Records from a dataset
====
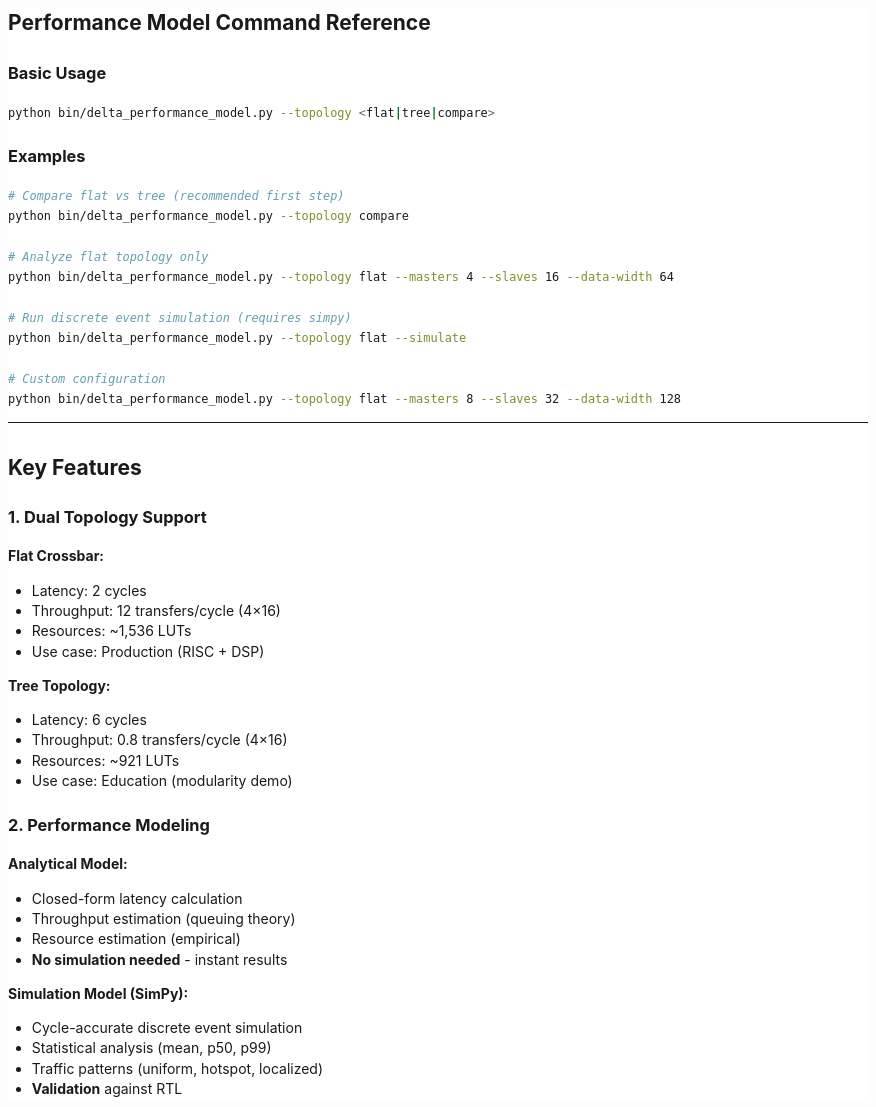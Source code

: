 
## Performance Model Command Reference

### Basic Usage

```bash
python bin/delta_performance_model.py --topology <flat|tree|compare>
```

### Examples

```bash
# Compare flat vs tree (recommended first step)
python bin/delta_performance_model.py --topology compare

# Analyze flat topology only
python bin/delta_performance_model.py --topology flat --masters 4 --slaves 16 --data-width 64

# Run discrete event simulation (requires simpy)
python bin/delta_performance_model.py --topology flat --simulate

# Custom configuration
python bin/delta_performance_model.py --topology flat --masters 8 --slaves 32 --data-width 128
```

---

## Key Features

### 1. Dual Topology Support

**Flat Crossbar:**
- Latency: 2 cycles
- Throughput: 12 transfers/cycle (4×16)
- Resources: ~1,536 LUTs
- Use case: Production (RISC + DSP)

**Tree Topology:**
- Latency: 6 cycles
- Throughput: 0.8 transfers/cycle (4×16)
- Resources: ~921 LUTs
- Use case: Education (modularity demo)

### 2. Performance Modeling

**Analytical Model:**
- Closed-form latency calculation
- Throughput estimation (queuing theory)
- Resource estimation (empirical)
- **No simulation needed** - instant results

**Simulation Model (SimPy):**
- Cycle-accurate discrete event simulation
- Statistical analysis (mean, p50, p99)
- Traffic patterns (uniform, hotspot, localized)
- **Validation** against RTL
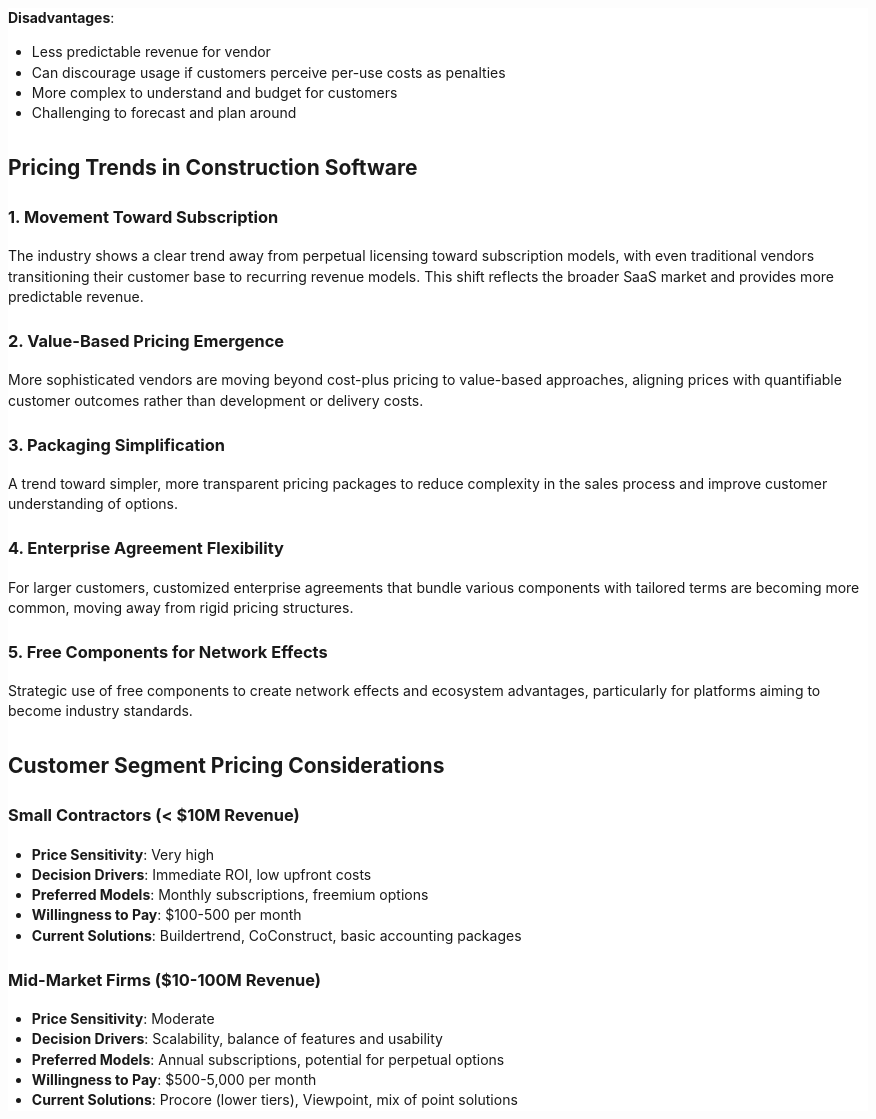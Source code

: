 **Disadvantages**:
- Less predictable revenue for vendor
- Can discourage usage if customers perceive per-use costs as penalties
- More complex to understand and budget for customers
- Challenging to forecast and plan around

## Pricing Trends in Construction Software

### 1. Movement Toward Subscription

The industry shows a clear trend away from perpetual licensing toward subscription models, with even traditional vendors transitioning their customer base to recurring revenue models. This shift reflects the broader SaaS market and provides more predictable revenue.

### 2. Value-Based Pricing Emergence

More sophisticated vendors are moving beyond cost-plus pricing to value-based approaches, aligning prices with quantifiable customer outcomes rather than development or delivery costs.

### 3. Packaging Simplification

A trend toward simpler, more transparent pricing packages to reduce complexity in the sales process and improve customer understanding of options.

### 4. Enterprise Agreement Flexibility

For larger customers, customized enterprise agreements that bundle various components with tailored terms are becoming more common, moving away from rigid pricing structures.

### 5. Free Components for Network Effects

Strategic use of free components to create network effects and ecosystem advantages, particularly for platforms aiming to become industry standards.

## Customer Segment Pricing Considerations

### Small Contractors (< $10M Revenue)

- **Price Sensitivity**: Very high
- **Decision Drivers**: Immediate ROI, low upfront costs
- **Preferred Models**: Monthly subscriptions, freemium options
- **Willingness to Pay**: $100-500 per month
- **Current Solutions**: Buildertrend, CoConstruct, basic accounting packages

### Mid-Market Firms ($10-100M Revenue)

- **Price Sensitivity**: Moderate
- **Decision Drivers**: Scalability, balance of features and usability
- **Preferred Models**: Annual subscriptions, potential for perpetual options
- **Willingness to Pay**: $500-5,000 per month
- **Current Solutions**: Procore (lower tiers), Viewpoint, mix of point solutions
====
* PROMPT
What belongs in the answer is each line above from the line with "- Throughput: 12 transfers/cycle (4×16)" to the line with "### 5. Free Components for Network Effects", inclusive, reproduced exactly and free of pictures.

* RESPONSE BELOW
- Throughput: 12 transfers/cycle (4×16)
- Resources: ~1,536 LUTs
- Use case: Production (RISC + DSP)

**Tree Topology:**
- Latency: 6 cycles
- Throughput: 0.8 transfers/cycle (4×16)
- Resources: ~921 LUTs
- Use case: Education (modularity demo)

### 2. Performance Modeling

**Analytical Model:**
- Closed-form latency calculation
- Throughput estimation (queuing theory)
- Resource estimation (empirical)
- **No simulation needed** - instant results

**Simulation Model (SimPy):**
- Cycle-accurate discrete event simulation
- Statistical analysis (mean, p50, p99)
- Traffic patterns (uniform, hotspot, localized)
- **Validation** against RTL
Source code

: **Disadvantages**:
- Less predictable revenue for vendor
- Can discourage usage if customers perceive per-use costs as penalties
- More complex to understand and budget for customers
- Challenging to forecast and plan around

## Pricing Trends in Construction Software

### 1. Movement Toward Subscription

The industry shows a clear trend away from perpetual licensing toward subscription models, with even traditional vendors transitioning their customer base to recurring revenue models. This shift reflects the broader SaaS market and provides more predictable revenue.

### 2. Value-Based Pricing Emergence

More sophisticated vendors are moving beyond cost-plus pricing to value-based approaches, aligning prices with quantifiable customer outcomes rather than development or delivery costs.

### 3. Packaging Simplification

A trend toward simpler, more transparent pricing packages to reduce complexity in the sales process and improve customer understanding of options.

### 4. Enterprise Agreement Flexibility

For larger customers, customized enterprise agreements that bundle various components with tailored terms are becoming more common, moving away from rigid pricing structures.

### 5. Free Components for Network Effects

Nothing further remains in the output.